Muni was one "of the most the recent to fling open the fare gates and make the switch to all-door boarding," they write, which allows for much faster transit overall, even though it means it's harder to ensure everyone has paid their fare. That change to all-door boarding was made in '90s for Muni lightrail and not until this decade for Muni buses with the advent of back door Clipper card readers.
In tourist-heavy areas, the system’s bus and streetcar dwell times per stop dropped 13 percent. Before, each person getting on or off needed 6.8 seconds. Now, they take 3. 5 seconds. Multiply those moments of savings by every rider boarding and alighting at every stop on every bus line, and you’ve got hundreds of hours of extra time per year. All from opening up the back doors.
That's in keeping with the city of Oslo's experience, Wired claims, their other chief example. That system cut its fare evasion rates in half by making it easier for rider to pay fares on their phones.
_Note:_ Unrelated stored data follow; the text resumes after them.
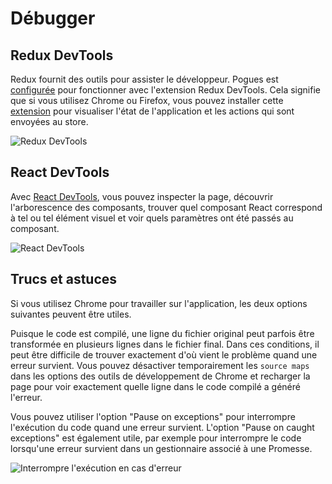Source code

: # Débugger

## Redux DevTools

Redux fournit des outils pour assister le développeur. Pogues est [configurée](https://github.com/InseeFr/Pogues/blob/d28a7f67894479807f6b3d1c45b1b24883a556c4/src/js/store/configure-store.js#L17) pour fonctionner avec l'extension Redux DevTools. Cela signifie que si vous utilisez Chrome ou Firefox, vous pouvez installer cette [extension](https://github.com/zalmoxisus/redux-devtools-extension) pour visualiser l'état de l'application et les actions qui sont envoyées au store.

![Redux DevTools](/img/redux-devtools.gif "Redux DevTools")

## React DevTools

Avec [React DevTools](https://github.com/facebook/react-devtools), vous pouvez inspecter la page, découvrir l'arborescence des composants, trouver quel composant React correspond à tel ou tel élément visuel et voir quels paramètres ont été passés au composant.

![React DevTools](/img/react-devtools.png "React DevTools")

## Trucs et astuces

Si vous utilisez Chrome pour travailler sur l'application, les deux options suivantes peuvent être utiles.

Puisque le code est compilé, une ligne du fichier original peut parfois être transformée en plusieurs lignes dans le fichier final. Dans ces conditions, il peut être difficile de trouver exactement d'où vient le problème quand une erreur survient. Vous pouvez désactiver temporairement les `source maps` dans les options des outils de développement de Chrome et recharger la page pour voir exactement quelle ligne dans le code compilé a généré l'erreur.

Vous pouvez utiliser l'option "Pause on exceptions" pour interrompre l'exécution du code quand une erreur survient. L'option "Pause on caught exceptions" est également utile, par exemple pour interrompre le code lorsqu'une erreur survient dans un gestionnaire associé à une Promesse.

![Interrompre l'exécution en cas d'erreur](/img/pause-exceptions.png "Interrompre l'exécution en cas d'erreur")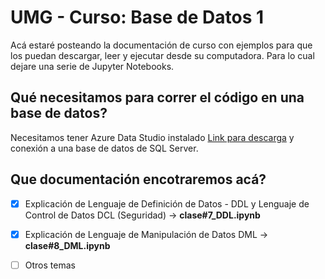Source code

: # UMG - Curso: Base de Datos 1
Acá estaré posteando la documentación de curso con ejemplos para que los puedan descargar, leer y ejecutar desde su computadora. Para lo cual dejare una serie de Jupyter Notebooks.

## Qué necesitamos para correr el código en una base de datos?
Necesitamos tener Azure Data Studio instalado [Link para descarga](https://docs.microsoft.com/en-us/sql/azure-data-studio/download-azure-data-studio?view=sql-server-ver15) y conexión a una base de datos de SQL Server. 

## Que documentación encotraremos acá?
- [X] Explicación de Lenguaje de Definición de Datos - DDL y Lenguaje de Control de Datos DCL (Seguridad) -> **clase#7_DDL.ipynb**
- [X] Explicación de Lenguaje de Manipulación de Datos DML -> **clase#8_DML.ipynb**
- [ ] Otros temas


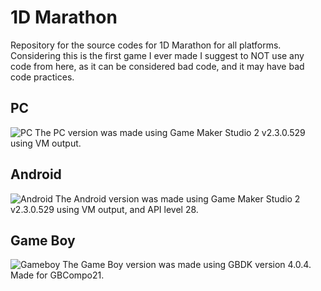 # 1D Marathon
Repository for the source codes for 1D Marathon for all platforms.
Considering this is the first game I ever made I suggest to NOT use any code from here, as it can be considered bad code, and it may have bad code practices.
## PC
![PC](https://i.postimg.cc/8CN6smWV/cover.png)
The PC version was made using Game Maker Studio 2 v2.3.0.529 using VM output.
## Android
![Android](https://i.postimg.cc/MTL9j04m/androidprev.jpg)
The Android version was made using Game Maker Studio 2 v2.3.0.529 using VM output, and API level 28.
## Game Boy
![Gameboy](https://i.postimg.cc/4dWhVMtt/bgb00006.png)
The Game Boy version was made using GBDK version 4.0.4. Made for GBCompo21.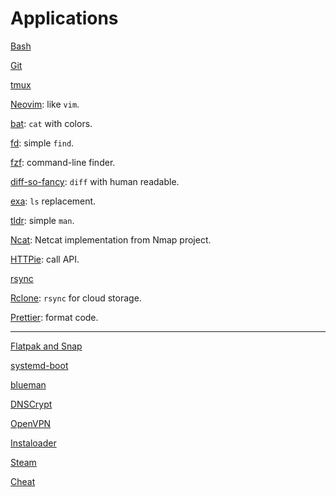 # Applications

[Bash](bash.md)

[Git](git.md)

[tmux](tmux.md)

[Neovim](neovim.md): like `vim`.

[bat](https://github.com/sharkdp/bat): `cat` with colors.

[fd](https://github.com/sharkdp/fd): simple `find`.

[fzf](fzf.md): command-line finder.

[diff-so-fancy](https://github.com/so-fancy/diff-so-fancy): `diff` with human readable.

[exa](https://github.com/ogham/exa): `ls` replacement.

[tldr](https://github.com/tldr-pages/tldr): simple `man`.

[Ncat](ncat.md): Netcat implementation from Nmap project.

[HTTPie](https://httpie.org/): call API.

[rsync](rsync.md)

[Rclone](https://rclone.org/): `rsync` for cloud storage.

[Prettier](https://prettier.io/): format code.

---

[Flatpak and Snap](flatpak-snap.md)

[systemd-boot](systemd-boot.md)

[blueman](https://github.com/blueman-project/blueman)

[DNSCrypt](dnscrypt.md)

[OpenVPN](openvpn.md)

[Instaloader](instaloader.md)

[Steam](steam.md)

[Cheat](cheat.md)
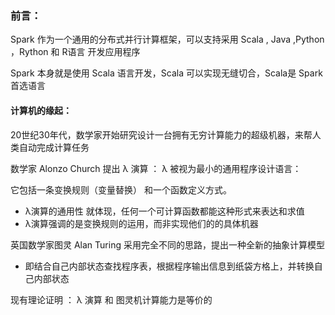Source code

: ### 前言：
Spark 作为一个通用的分布式并行计算框架，可以支持采用 Scala , Java ,Python ，Rython 和 R语言 开发应用程序

Spark 本身就是使用 Scala 语言开发，Scala 可以实现无缝切合，Scala是 Spark首选语言
#### 计算机的缘起：
20世纪30年代，数学家开始研究设计一台拥有无穷计算能力的超级机器，来帮人类自动完成计算任务

数学家 Alonzo Church 提出 λ 演算 ： λ 被视为最小的通用程序设计语言：

它包括一条变换规则（变量替换） 和一个函数定义方式。

- λ演算的通用性 就体现，任何一个可计算函数都能这种形式来表达和求值
- λ演算强调的是变换规则的运用，而非实现他们的的具体机器

英国数学家图灵 Alan Turing 采用完全不同的思路，提出一种全新的抽象计算模型
- 即结合自己内部状态查找程序表，根据程序输出信息到纸袋方格上，并转换自己内部状态

现有理论证明 ： λ 演算 和 图灵机计算能力是等价的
But for all of this to work, it seems, not everyone can simply abandon paying their share. “Essentially what we were trying to do is keep the honest folks honest,” Muni's Julie Kirschbaum said. That sure isn't everyone, but fare evasion did reportedly drop from about 10 percent in 2008 to 7.9 percent in 2014, an overall loss in fare revenue that declined from $19.2 million to $17.1 million. As that tracks with the opening of Muni's back door, it bolsters the argument. It's all well and good, but try making these points to a fare checker..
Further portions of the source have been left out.